Stigmatizzazione dell'aggressività: un errore pedagogico


Nel post precedente si parlava di Gomorra e di tutti quei film o serie tv inerenti la criminalità ormai sempre più di successo. Uno dei motivi di tale successo è che i protagonisti dei vari Gomorra, Suburra, Romanzo Criminale sono altamente aggressivi.
Al di là di un giudizio di valore sugli squallidi motivi per cui esprimono la propria aggressività, essi sono in questo profondamente umani e questa autenticità affascina.
Affascina perché al contrario di ciò che accade nella vita di tutti i giorni questi personaggi sono quasi totalmente liberi nell’agire la propria aggressività, i propri istinti violenti ed il loro thanatos. Da qui catarsi e fascinazione appunto.
Al contrario nella realtà ognuno di noi subisce sin dall’infanzia un condizionamento sociale pesantissimo volto a reprimere qualsiasi pulsione di questo tipo, con la complicità di distorte strutture morali pensiero.
La cultura dominante da immediatamente un’accezione negativa al termine aggressività, vorrebbe un’umanità priva di questa dimensione, castrata di quello che invece è soltanto un impulso vitale ed in quanto tale necessario.
In primis è necessario perché la società contemporanea è purtroppo una società altamente conflittuale, essa reca in se il germe della sopraffazione dell’altro; dove l’altro è inteso come singolo, come classe economica, come popolo, come soggetto culturale e nei confronti della quale sarebbe auspicabile una lotta per riaffermare la propria esistenza.
Ma l’aggressività è necessaria perché questa è un’energia, una sorta di carburante che abbiamo a disposizione e che a volte è necessario usare e bisogna saper usare.
E’ necessario svincolare l’aggressività dall’accezione negativa che ormai l’accompagna per cui esprimerla è di per se sbagliato se non addirittura immorale, essa non significa per forza violenza fisica e prevaricazione dell’altro.
L’aggressività ad esempio può trasformarsi in grinta e la grinta è spesso indispensabile di fronte ad eventi o situazioni problematiche.

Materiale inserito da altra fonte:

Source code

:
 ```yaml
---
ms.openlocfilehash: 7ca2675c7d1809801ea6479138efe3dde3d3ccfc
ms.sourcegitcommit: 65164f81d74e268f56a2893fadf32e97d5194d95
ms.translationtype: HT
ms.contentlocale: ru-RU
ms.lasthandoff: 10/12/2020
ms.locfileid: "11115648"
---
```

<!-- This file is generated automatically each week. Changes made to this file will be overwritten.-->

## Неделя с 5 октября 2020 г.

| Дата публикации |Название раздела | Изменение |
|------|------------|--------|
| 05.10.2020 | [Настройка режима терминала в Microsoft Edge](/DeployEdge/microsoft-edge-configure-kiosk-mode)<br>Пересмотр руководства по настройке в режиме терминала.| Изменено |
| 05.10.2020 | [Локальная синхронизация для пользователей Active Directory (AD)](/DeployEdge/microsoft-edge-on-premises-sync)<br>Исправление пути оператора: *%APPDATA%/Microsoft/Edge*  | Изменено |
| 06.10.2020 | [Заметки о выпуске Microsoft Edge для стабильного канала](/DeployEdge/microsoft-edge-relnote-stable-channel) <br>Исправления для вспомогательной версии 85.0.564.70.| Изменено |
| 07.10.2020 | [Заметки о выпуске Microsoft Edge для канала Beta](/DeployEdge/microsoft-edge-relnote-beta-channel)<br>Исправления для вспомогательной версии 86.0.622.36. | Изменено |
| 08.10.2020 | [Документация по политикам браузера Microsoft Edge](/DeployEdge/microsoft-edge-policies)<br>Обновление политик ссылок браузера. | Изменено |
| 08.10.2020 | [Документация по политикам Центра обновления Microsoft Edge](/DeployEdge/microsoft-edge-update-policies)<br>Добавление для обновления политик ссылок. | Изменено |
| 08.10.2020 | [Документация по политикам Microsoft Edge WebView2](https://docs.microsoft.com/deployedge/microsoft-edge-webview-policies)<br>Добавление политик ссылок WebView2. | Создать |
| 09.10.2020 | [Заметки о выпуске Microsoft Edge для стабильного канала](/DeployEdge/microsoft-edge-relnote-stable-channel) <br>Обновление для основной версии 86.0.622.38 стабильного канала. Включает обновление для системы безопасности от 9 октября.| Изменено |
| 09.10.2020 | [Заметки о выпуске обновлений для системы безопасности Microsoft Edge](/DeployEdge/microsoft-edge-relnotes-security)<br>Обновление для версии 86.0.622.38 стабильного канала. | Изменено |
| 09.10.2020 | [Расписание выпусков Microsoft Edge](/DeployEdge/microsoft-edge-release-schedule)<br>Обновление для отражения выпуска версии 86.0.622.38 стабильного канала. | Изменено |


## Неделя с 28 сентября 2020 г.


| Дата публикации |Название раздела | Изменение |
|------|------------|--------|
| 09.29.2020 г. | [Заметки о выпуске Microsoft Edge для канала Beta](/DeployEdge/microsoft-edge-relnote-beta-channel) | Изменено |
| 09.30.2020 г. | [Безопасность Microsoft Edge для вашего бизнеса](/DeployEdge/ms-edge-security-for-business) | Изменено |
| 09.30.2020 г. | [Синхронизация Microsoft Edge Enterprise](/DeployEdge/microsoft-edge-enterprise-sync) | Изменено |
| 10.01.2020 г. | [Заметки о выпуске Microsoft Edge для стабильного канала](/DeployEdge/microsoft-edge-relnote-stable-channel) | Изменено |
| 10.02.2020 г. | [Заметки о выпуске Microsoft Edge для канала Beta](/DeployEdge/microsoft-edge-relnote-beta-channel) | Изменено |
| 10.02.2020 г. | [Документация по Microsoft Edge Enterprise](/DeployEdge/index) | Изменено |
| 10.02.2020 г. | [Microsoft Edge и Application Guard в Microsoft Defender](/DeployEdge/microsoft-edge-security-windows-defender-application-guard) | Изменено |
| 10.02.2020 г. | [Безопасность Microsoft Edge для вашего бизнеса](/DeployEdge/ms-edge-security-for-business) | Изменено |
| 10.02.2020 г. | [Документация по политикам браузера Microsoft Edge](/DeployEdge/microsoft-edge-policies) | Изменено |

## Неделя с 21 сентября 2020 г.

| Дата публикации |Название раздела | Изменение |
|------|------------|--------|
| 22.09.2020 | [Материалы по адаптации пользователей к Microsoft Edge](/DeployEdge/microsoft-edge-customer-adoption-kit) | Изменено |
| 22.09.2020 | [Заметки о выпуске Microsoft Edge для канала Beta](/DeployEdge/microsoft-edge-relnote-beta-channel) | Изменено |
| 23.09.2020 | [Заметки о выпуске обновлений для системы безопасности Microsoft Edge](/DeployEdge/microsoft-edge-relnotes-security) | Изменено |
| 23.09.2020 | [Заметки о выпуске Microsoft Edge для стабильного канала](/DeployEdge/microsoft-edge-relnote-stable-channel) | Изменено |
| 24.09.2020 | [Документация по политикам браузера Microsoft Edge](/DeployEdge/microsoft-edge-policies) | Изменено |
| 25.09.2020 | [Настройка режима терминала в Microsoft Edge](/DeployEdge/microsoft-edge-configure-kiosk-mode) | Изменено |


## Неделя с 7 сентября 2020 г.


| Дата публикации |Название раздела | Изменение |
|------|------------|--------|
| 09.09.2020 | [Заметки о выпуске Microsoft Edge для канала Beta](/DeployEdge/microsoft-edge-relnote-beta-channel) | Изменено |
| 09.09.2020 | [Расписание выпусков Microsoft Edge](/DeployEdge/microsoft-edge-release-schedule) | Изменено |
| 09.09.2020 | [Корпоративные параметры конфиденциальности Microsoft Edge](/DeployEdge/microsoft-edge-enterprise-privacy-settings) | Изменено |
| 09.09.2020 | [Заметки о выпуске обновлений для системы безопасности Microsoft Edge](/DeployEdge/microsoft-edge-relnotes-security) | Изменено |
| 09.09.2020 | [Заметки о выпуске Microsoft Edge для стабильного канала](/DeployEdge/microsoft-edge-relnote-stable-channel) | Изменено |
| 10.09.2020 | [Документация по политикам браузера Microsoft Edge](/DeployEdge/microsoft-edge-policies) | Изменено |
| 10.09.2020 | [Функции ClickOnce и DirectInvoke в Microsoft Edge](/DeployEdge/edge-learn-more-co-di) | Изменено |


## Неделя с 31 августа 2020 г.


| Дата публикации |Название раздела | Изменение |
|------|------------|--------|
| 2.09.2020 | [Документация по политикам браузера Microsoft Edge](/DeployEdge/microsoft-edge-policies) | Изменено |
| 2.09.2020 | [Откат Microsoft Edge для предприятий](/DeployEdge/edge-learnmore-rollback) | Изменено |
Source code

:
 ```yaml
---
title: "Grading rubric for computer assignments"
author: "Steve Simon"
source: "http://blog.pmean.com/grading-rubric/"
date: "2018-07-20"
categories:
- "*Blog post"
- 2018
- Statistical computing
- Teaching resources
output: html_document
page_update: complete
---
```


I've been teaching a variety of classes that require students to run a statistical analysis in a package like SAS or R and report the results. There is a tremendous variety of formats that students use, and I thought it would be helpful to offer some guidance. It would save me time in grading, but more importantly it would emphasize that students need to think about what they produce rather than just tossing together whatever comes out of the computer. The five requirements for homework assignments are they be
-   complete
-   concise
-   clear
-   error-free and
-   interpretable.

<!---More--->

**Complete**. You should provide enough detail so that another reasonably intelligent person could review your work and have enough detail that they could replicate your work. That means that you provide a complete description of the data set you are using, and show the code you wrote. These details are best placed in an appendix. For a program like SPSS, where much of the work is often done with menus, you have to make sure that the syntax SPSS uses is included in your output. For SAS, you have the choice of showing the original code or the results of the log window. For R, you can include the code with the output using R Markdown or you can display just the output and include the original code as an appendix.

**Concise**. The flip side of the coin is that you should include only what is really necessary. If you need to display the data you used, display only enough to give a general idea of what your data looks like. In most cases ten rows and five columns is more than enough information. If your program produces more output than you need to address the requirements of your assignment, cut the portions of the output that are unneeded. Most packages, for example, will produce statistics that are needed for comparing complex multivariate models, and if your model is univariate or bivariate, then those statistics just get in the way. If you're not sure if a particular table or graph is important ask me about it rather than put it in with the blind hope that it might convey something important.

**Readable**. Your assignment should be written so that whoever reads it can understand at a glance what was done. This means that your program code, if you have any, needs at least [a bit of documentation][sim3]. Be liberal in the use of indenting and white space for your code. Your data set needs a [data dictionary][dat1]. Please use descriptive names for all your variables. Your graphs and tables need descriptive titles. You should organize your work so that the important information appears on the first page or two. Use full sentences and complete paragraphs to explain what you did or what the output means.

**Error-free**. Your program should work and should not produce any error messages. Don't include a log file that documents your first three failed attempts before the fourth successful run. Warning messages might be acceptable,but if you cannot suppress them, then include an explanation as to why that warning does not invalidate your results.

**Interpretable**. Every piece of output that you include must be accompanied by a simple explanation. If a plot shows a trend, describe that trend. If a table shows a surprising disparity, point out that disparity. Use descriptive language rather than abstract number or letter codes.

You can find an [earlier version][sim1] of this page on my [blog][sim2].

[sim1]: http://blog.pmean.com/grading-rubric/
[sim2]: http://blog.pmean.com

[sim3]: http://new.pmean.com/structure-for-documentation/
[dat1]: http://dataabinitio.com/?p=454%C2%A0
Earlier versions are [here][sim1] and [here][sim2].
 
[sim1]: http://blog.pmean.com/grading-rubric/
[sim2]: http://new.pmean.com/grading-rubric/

Aggressività e rabbia, un istinto la prima e un sentimento la seconda che in quanto tali non vanno né repressi né assecondati irrazionalmente: esse vanno canalizzate e utilizzate in maniera proficua ai fini della progettualità esistenziale della persona.
Negare l’aggressività, non riconoscerla, non fare esperire adeguatamente i propri sentimenti di rabbia, non educare alla gestione di queste due dimensioni profondamente connesse tra loro sarebbe un grave errore da parte di chi lavora in qualsiasi ambito dell’educazione, l’ennesimo tentativo di repressione delle energie vitali derivante da una visione ancora una volta distorta e parziale dell’essere umano.